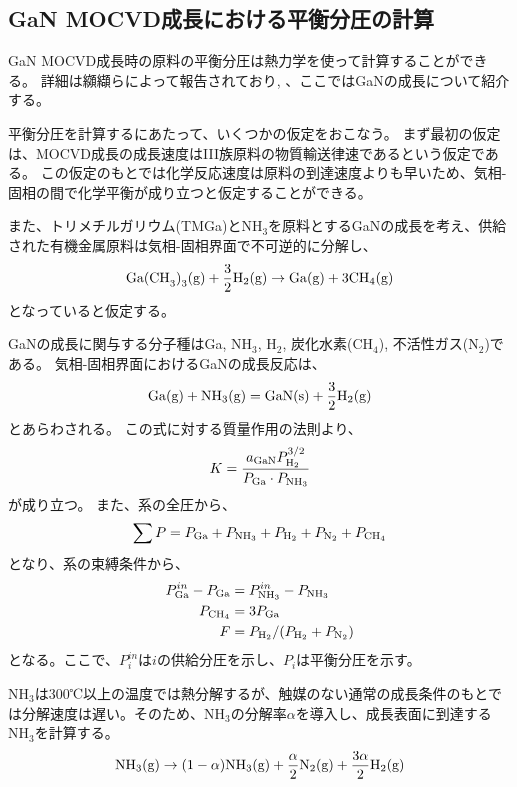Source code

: \subsection{GaN MOCVD成長における平衡分圧の計算}
GaN MOCVD成長時の原料の平衡分圧は熱力学を使って計算することができる。
詳細は纐纈らによって報告されており\cite{movpe_gan}, \cite{movpe_gan_jap}、ここではGaNの成長について紹介する。

平衡分圧を計算するにあたって、いくつかの仮定をおこなう。
まず最初の仮定は、MOCVD成長の成長速度はIII族原料の物質輸送律速であるという仮定である。
この仮定のもとでは化学反応速度は原料の到達速度よりも早いため、気相-固相の間で化学平衡が成り立つと仮定することができる。

また、トリメチルガリウム(TMGa)とNH$_{3}$を原料とするGaNの成長を考え、供給された有機金属原料は気相-固相界面で不可逆的に分解し、
\begin{equation}
  \rm{Ga(CH}_{3}\rm{)}_{3}(\rm{g}) + \frac{3}{2}\rm{H}_{2}(\rm{g}) \rightarrow \rm{Ga}(\rm{g}) + 3\rm{CH}_{4}(\rm{g})
\end{equation}
となっていると仮定する。

GaNの成長に関与する分子種はGa, NH$_{3}$, H$_{2}$, 炭化水素(CH$_{4}$), 不活性ガス(N$_{2}$)である。
気相-固相界面におけるGaNの成長反応は、
\begin{equation}
  \rm{Ga}(\rm{g}) + \rm{NH}_{3}(\rm{g}) = \rm{GaN}(\rm{s}) + \frac{3}{2}\rm{H}_{2}(\rm{g})
\end{equation}
とあらわされる。
この式に対する質量作用の法則より、
\begin{equation}
  K = \frac{a_{\rm{GaN}}P_{\rm{H}_{2}}^{3/2}}{P_{\rm{Ga}}\cdot P_{\rm{NH}_{3}}}
\end{equation}
が成り立つ。
また、系の全圧から、
\begin{equation}
  \sum P = P_{\rm{Ga}}+P_{\rm{NH}_{3}} + P_{\rm{H}_{2}} + P_{\rm{N}_{2}} + P_{\rm{CH}_{4}}
\end{equation}
となり、系の束縛条件から、
\begin{align}
  P_{\rm{Ga}}^{in}- P_{\rm{Ga}} &= P_{\rm{NH}_{3}}^{in} - P_{\rm{NH}_{3}} \\
  P_{\rm{CH}_{4}} &= 3 P_{\rm{Ga}} \\
  F &= P_{\rm{H}_{2}} / (P_{\rm{H}_{2}} + P_{\rm{N}_{2}})
\end{align}
となる。ここで、$P_{i}^{in}$は$i$の供給分圧を示し、$P_{i}$は平衡分圧を示す。

NH$_{3}$は300℃以上の温度では熱分解するが、触媒のない通常の成長条件のもとでは分解速度は遅い。そのため、NH$_{3}$の分解率$\alpha$を導入し、成長表面に到達するNH$_{3}$を計算する。
\begin{equation}
  \rm{NH}_{3}(\rm{g}) \rightarrow (1-\alpha ) \rm{NH}_{3}(\rm{g}) + \frac{\alpha}{2} \rm{N}_{2}(\rm{g}) + \frac{3\alpha}{2} \rm{H}_{2}(\rm{g})
\end{equation}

Problem description ▸ Whenever a line in the entries holds the word "frac", copy that line.

Result of this task ▸
  \rm{Ga(CH}_{3}\rm{)}_{3}(\rm{g}) + \frac{3}{2}\rm{H}_{2}(\rm{g}) \rightarrow \rm{Ga}(\rm{g}) + 3\rm{CH}_{4}(\rm{g})
  \rm{Ga}(\rm{g}) + \rm{NH}_{3}(\rm{g}) = \rm{GaN}(\rm{s}) + \frac{3}{2}\rm{H}_{2}(\rm{g})
  K = \frac{a_{\rm{GaN}}P_{\rm{H}_{2}}^{3/2}}{P_{\rm{Ga}}\cdot P_{\rm{NH}_{3}}}
  \rm{NH}_{3}(\rm{g}) \rightarrow (1-\alpha ) \rm{NH}_{3}(\rm{g}) + \frac{\alpha}{2} \rm{N}_{2}(\rm{g}) + \frac{3\alpha}{2} \rm{H}_{2}(\rm{g})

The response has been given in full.